**What the exercise asks**: Set the records down again exactly, apart from any pictures in them.

----- The data -----

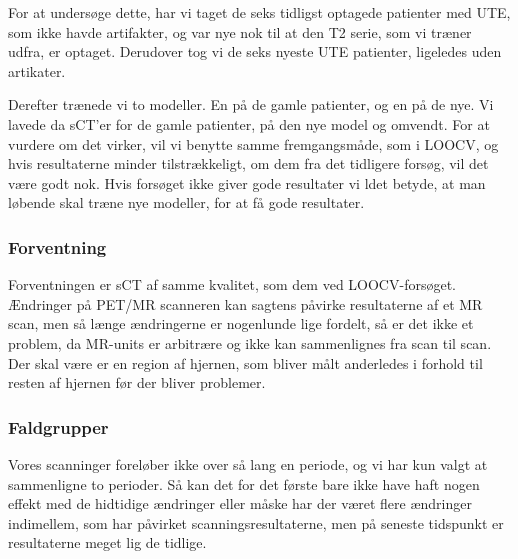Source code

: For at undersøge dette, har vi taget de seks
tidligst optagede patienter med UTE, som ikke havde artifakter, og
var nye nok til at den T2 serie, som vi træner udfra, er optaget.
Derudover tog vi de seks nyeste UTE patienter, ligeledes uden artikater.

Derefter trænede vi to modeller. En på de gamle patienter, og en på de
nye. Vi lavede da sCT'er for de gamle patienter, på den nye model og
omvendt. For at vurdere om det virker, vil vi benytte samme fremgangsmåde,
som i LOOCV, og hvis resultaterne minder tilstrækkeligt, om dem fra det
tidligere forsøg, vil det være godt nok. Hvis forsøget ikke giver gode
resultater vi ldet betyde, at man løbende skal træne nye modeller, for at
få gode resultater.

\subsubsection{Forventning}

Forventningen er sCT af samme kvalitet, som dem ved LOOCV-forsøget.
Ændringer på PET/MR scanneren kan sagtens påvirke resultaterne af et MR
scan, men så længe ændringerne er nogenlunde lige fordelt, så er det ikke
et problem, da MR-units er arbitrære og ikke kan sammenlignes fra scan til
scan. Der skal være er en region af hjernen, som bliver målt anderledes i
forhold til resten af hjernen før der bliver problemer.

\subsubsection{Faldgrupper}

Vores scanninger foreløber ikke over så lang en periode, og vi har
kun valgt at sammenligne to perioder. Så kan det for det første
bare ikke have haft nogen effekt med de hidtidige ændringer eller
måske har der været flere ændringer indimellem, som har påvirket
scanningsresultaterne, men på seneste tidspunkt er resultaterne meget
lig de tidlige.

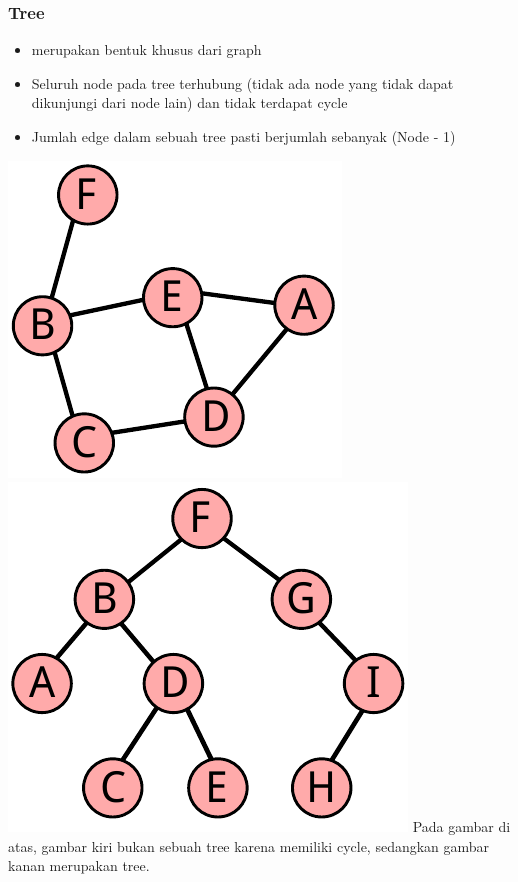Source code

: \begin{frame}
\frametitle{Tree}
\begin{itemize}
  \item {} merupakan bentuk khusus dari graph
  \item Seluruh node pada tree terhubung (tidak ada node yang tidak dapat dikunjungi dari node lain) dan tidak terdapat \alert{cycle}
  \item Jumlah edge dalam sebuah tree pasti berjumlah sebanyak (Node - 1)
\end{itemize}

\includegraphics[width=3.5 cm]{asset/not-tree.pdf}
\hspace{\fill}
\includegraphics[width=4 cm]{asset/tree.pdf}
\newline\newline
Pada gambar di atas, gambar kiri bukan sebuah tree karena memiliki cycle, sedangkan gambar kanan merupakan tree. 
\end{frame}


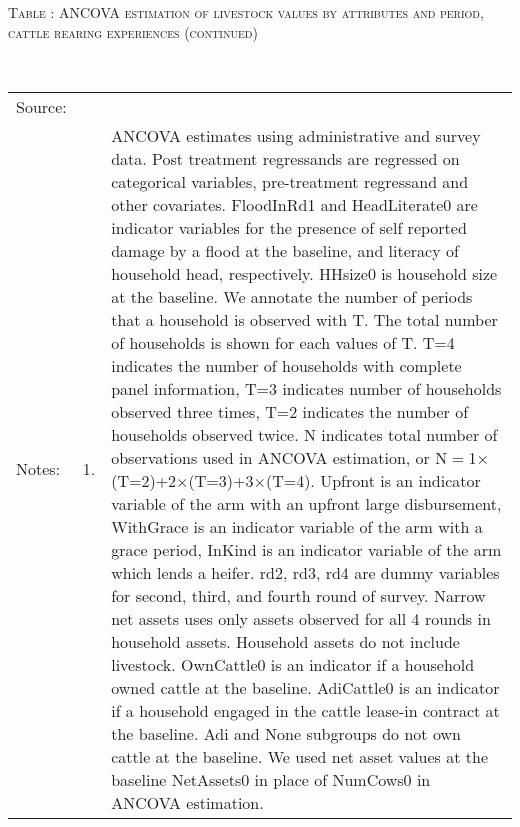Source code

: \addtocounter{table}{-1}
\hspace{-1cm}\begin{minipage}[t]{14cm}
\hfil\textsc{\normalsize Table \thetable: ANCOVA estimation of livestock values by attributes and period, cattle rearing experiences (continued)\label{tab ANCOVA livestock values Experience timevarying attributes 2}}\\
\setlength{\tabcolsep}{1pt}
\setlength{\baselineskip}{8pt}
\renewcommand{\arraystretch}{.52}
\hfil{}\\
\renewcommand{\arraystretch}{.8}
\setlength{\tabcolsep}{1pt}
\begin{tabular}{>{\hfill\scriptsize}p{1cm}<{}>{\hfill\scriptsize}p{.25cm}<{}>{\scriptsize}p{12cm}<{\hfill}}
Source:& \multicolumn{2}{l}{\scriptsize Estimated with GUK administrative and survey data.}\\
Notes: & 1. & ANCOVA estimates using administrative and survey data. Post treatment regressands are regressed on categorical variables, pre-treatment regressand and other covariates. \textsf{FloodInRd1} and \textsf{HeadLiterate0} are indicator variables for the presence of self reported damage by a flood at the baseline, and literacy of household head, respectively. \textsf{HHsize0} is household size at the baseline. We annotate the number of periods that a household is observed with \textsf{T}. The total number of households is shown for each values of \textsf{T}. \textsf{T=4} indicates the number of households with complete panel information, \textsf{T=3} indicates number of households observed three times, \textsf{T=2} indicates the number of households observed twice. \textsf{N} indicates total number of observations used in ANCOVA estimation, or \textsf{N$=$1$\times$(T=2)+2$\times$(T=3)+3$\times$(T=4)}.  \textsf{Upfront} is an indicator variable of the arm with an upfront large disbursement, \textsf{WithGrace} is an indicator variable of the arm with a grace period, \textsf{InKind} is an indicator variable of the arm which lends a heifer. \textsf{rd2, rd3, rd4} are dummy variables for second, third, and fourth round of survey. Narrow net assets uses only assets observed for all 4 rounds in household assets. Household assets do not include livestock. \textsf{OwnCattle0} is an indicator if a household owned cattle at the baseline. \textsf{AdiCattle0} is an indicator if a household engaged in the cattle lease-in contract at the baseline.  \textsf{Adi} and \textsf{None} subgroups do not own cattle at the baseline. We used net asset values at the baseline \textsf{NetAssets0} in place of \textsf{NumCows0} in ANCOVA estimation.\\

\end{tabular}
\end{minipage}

-----

**Output for this task**:
Source code

: For at undersøge dette, har vi taget de seks
tidligst optagede patienter med UTE, som ikke havde artifakter, og
var nye nok til at den T2 serie, som vi træner udfra, er optaget.
Derudover tog vi de seks nyeste UTE patienter, ligeledes uden artikater.

Derefter trænede vi to modeller. En på de gamle patienter, og en på de
nye. Vi lavede da sCT'er for de gamle patienter, på den nye model og
omvendt. For at vurdere om det virker, vil vi benytte samme fremgangsmåde,
som i LOOCV, og hvis resultaterne minder tilstrækkeligt, om dem fra det
tidligere forsøg, vil det være godt nok. Hvis forsøget ikke giver gode
resultater vi ldet betyde, at man løbende skal træne nye modeller, for at
få gode resultater.

\subsubsection{Forventning}

Forventningen er sCT af samme kvalitet, som dem ved LOOCV-forsøget.
Ændringer på PET/MR scanneren kan sagtens påvirke resultaterne af et MR
scan, men så længe ændringerne er nogenlunde lige fordelt, så er det ikke
et problem, da MR-units er arbitrære og ikke kan sammenlignes fra scan til
scan. Der skal være er en region af hjernen, som bliver målt anderledes i
forhold til resten af hjernen før der bliver problemer.

\subsubsection{Faldgrupper}

Vores scanninger foreløber ikke over så lang en periode, og vi har
kun valgt at sammenligne to perioder. Så kan det for det første
bare ikke have haft nogen effekt med de hidtidige ændringer eller
måske har der været flere ændringer indimellem, som har påvirket
scanningsresultaterne, men på seneste tidspunkt er resultaterne meget
lig de tidlige.

Source code

: \begin{frame}
\frametitle{Tree}
\begin{itemize}
  \item {} merupakan bentuk khusus dari graph
  \item Seluruh node pada tree terhubung (tidak ada node yang tidak dapat dikunjungi dari node lain) dan tidak terdapat \alert{cycle}
  \item Jumlah edge dalam sebuah tree pasti berjumlah sebanyak (Node - 1)
\end{itemize}

\includegraphics[width=3.5 cm]{asset/not-tree.pdf}
\hspace{\fill}
\includegraphics[width=4 cm]{asset/tree.pdf}
\newline\newline
Pada gambar di atas, gambar kiri bukan sebuah tree karena memiliki cycle, sedangkan gambar kanan merupakan tree. 
\end{frame}


Source code

: \addtocounter{table}{-1}
\hspace{-1cm}\begin{minipage}[t]{14cm}
\hfil\textsc{\normalsize Table \thetable: ANCOVA estimation of livestock values by attributes and period, cattle rearing experiences (continued)\label{tab ANCOVA livestock values Experience timevarying attributes 2}}\\
\setlength{\tabcolsep}{1pt}
\setlength{\baselineskip}{8pt}
\renewcommand{\arraystretch}{.52}
\hfil{}\\
\renewcommand{\arraystretch}{.8}
\setlength{\tabcolsep}{1pt}
\begin{tabular}{>{\hfill\scriptsize}p{1cm}<{}>{\hfill\scriptsize}p{.25cm}<{}>{\scriptsize}p{12cm}<{\hfill}}
Source:& \multicolumn{2}{l}{\scriptsize Estimated with GUK administrative and survey data.}\\
Notes: & 1. & ANCOVA estimates using administrative and survey data. Post treatment regressands are regressed on categorical variables, pre-treatment regressand and other covariates. \textsf{FloodInRd1} and \textsf{HeadLiterate0} are indicator variables for the presence of self reported damage by a flood at the baseline, and literacy of household head, respectively. \textsf{HHsize0} is household size at the baseline. We annotate the number of periods that a household is observed with \textsf{T}. The total number of households is shown for each values of \textsf{T}. \textsf{T=4} indicates the number of households with complete panel information, \textsf{T=3} indicates number of households observed three times, \textsf{T=2} indicates the number of households observed twice. \textsf{N} indicates total number of observations used in ANCOVA estimation, or \textsf{N$=$1$\times$(T=2)+2$\times$(T=3)+3$\times$(T=4)}.  \textsf{Upfront} is an indicator variable of the arm with an upfront large disbursement, \textsf{WithGrace} is an indicator variable of the arm with a grace period, \textsf{InKind} is an indicator variable of the arm which lends a heifer. \textsf{rd2, rd3, rd4} are dummy variables for second, third, and fourth round of survey. Narrow net assets uses only assets observed for all 4 rounds in household assets. Household assets do not include livestock. \textsf{OwnCattle0} is an indicator if a household owned cattle at the baseline. \textsf{AdiCattle0} is an indicator if a household engaged in the cattle lease-in contract at the baseline.  \textsf{Adi} and \textsf{None} subgroups do not own cattle at the baseline. We used net asset values at the baseline \textsf{NetAssets0} in place of \textsf{NumCows0} in ANCOVA estimation.\\

\end{tabular}
\end{minipage}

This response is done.